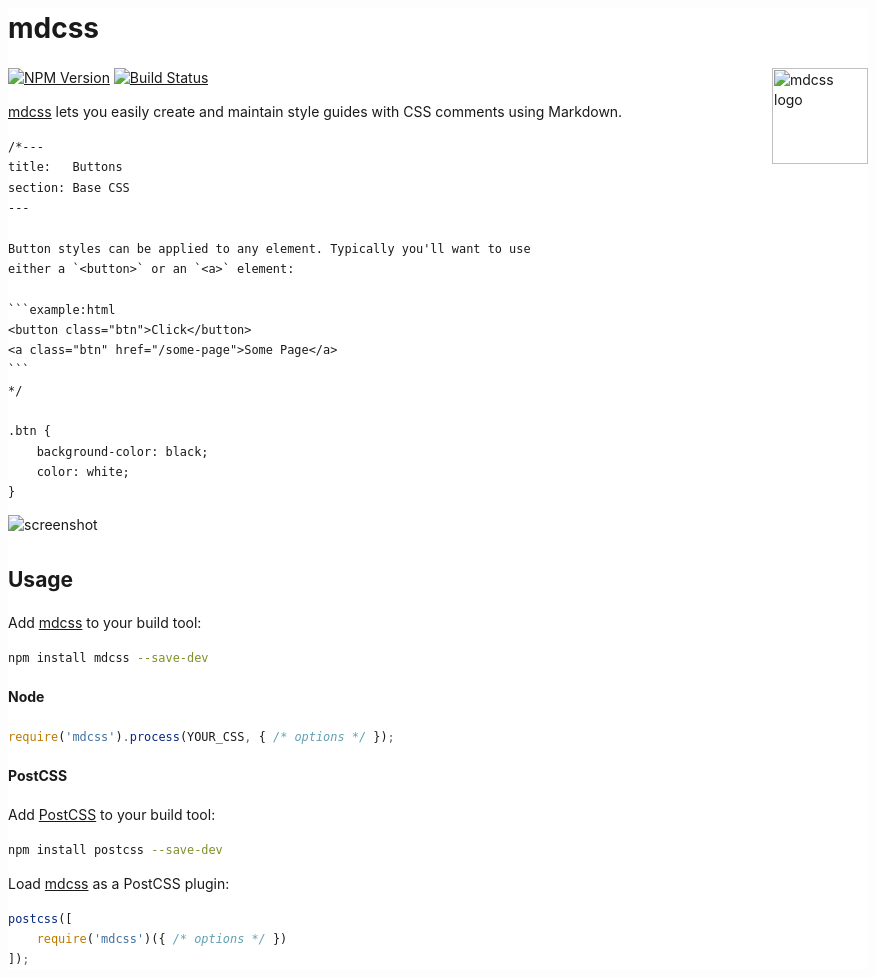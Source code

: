 # mdcss

<img align="right" width="96" height="96" src="https://jonathantneal.github.io/mdcss-theme-github/demo/mdcss-logo.png" title="mdcss logo">

[![NPM Version][npm-img]][npm] [![Build Status][ci-img]][ci]

[mdcss] lets you easily create and maintain style guides with CSS comments using Markdown.

	/*---
	title:   Buttons
	section: Base CSS
	---

	Button styles can be applied to any element. Typically you'll want to use
	either a `<button>` or an `<a>` element:

	```example:html
	<button class="btn">Click</button>
	<a class="btn" href="/some-page">Some Page</a>
	```
	*/

	.btn {
		background-color: black;
		color: white;
	}

![screenshot](https://cloud.githubusercontent.com/assets/188426/11217538/cfeb322a-8d1e-11e5-9a64-2c5373968663.png)

## Usage

Add [mdcss] to your build tool:

```bash
npm install mdcss --save-dev
```

#### Node

```js
require('mdcss').process(YOUR_CSS, { /* options */ });
```

#### PostCSS

Add [PostCSS] to your build tool:

```bash
npm install postcss --save-dev
```

Load [mdcss] as a PostCSS plugin:

```js
postcss([
	require('mdcss')({ /* options */ })
]);
```


[ci]:      https://travis-ci.org/jonathantneal/mdcss
[ci-img]:  https://img.shields.io/travis/jonathantneal/mdcss.svg
[npm]:     https://www.npmjs.com/package/mdcss
[npm-img]: https://img.shields.io/npm/v/mdcss.svg
[boilerplate theme]: https://github.com/jonathantneal/mdcss-theme
[Gulp PostCSS]:  https://github.com/postcss/gulp-postcss
[Grunt PostCSS]: https://github.com/nDmitry/grunt-postcss
[PostCSS]:       https://github.com/postcss/postcss
[mdcss]:         https://github.com/jonathantneal/mdcss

..............................

■ What you will do: The required output is each line from the one with "Add [PostCSS] to" through the end of the material above, repeated exactly with both ends included.

■ Your solution:
Add [PostCSS] to your build tool:

```bash
npm install postcss --save-dev
```

Load [mdcss] as a PostCSS plugin:

```js
postcss([
	require('mdcss')({ /* options */ })
]);
```


[ci]:      https://travis-ci.org/jonathantneal/mdcss
[ci-img]:  https://img.shields.io/travis/jonathantneal/mdcss.svg
[npm]:     https://www.npmjs.com/package/mdcss
[npm-img]: https://img.shields.io/npm/v/mdcss.svg
[boilerplate theme]: https://github.com/jonathantneal/mdcss-theme
[Gulp PostCSS]:  https://github.com/postcss/gulp-postcss
[Grunt PostCSS]: https://github.com/nDmitry/grunt-postcss
[PostCSS]:       https://github.com/postcss/postcss
[mdcss]:         https://github.com/jonathantneal/mdcss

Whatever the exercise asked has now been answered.